Wetherill Mesa

My posts are all out of order again – despite my best efforts! Our second day in Mesa Verde (Thursday) we went and toured more cliff dwellings and pueblos – this time on Wetherill Mesa. Wetherill Mesa is far less congested than Chapin Mesa where the Cliff Palace, Balcony House and Spruce Tree House are located, along with the Museum. RVs are restricted on the road to Wetherill Mesa and it is pretty far to do both Wetherill Mesa and Chapin Mesa in one day.

We started at Long House with a very enthusiastic and energetic Ranger Guide. I have to admit, though, by this point, the Cliff Dwellings were already all starting to look alike!

As we drove out the road, we kept seeing what looked like horse manure but that seemed kind of odd . . . but it turns out that the Park has a large population of feral horses that they don’t know what to do about!

You can also see in this picture the burned trees.

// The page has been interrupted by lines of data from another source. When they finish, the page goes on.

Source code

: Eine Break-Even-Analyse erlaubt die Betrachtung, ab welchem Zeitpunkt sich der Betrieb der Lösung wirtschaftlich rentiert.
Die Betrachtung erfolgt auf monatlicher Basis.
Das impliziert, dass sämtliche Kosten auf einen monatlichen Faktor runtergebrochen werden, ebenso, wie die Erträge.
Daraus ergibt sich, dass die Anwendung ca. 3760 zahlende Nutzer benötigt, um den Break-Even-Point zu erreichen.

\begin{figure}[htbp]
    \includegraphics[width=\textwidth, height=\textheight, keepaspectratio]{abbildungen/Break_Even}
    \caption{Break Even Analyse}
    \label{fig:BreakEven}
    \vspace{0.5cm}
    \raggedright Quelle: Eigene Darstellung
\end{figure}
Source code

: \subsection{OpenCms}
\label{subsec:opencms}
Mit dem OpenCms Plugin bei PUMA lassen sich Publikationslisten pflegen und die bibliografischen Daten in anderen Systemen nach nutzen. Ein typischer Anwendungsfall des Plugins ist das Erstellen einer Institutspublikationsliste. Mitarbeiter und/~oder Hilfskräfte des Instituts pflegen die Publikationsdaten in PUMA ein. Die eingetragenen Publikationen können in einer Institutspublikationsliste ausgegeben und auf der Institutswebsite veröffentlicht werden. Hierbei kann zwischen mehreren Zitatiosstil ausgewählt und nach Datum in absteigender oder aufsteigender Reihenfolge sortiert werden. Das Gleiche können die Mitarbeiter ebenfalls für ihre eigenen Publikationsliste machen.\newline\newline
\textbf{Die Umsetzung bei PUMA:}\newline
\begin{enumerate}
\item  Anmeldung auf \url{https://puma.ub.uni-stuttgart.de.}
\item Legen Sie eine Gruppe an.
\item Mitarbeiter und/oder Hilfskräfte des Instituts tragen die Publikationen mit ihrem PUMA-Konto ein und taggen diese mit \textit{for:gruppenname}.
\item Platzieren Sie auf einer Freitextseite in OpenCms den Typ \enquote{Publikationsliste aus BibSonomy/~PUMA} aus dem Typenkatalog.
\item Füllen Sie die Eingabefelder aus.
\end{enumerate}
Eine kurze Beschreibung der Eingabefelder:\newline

There have been a lot of fires in Mesa Verde – predominantly caused by lighting.

There are other named cliff dwellings that you can see from view points. This is Kodak House – they say it was given this name because the very early explorers stored the camera equipment in this dwelling.

The last cliff dwelling we toured on Wetherill Mesa was Step House. It has a couple of cool features, including this long set of constructed steps and a nice set of carved toe holds.

Step House also has a reconstructed Pit House. This is what the archeologists believe that the Ancestral Puebloans (the currently favored name for the Anasazi) lived in before they started constructing cliff dwellings.

There is a bus/tram that you ride around Wetherill Mesa. We took it for part of the way but we also hiked out along the Mesa to some of the other vistas so we have a few miles of hiking credit for this day.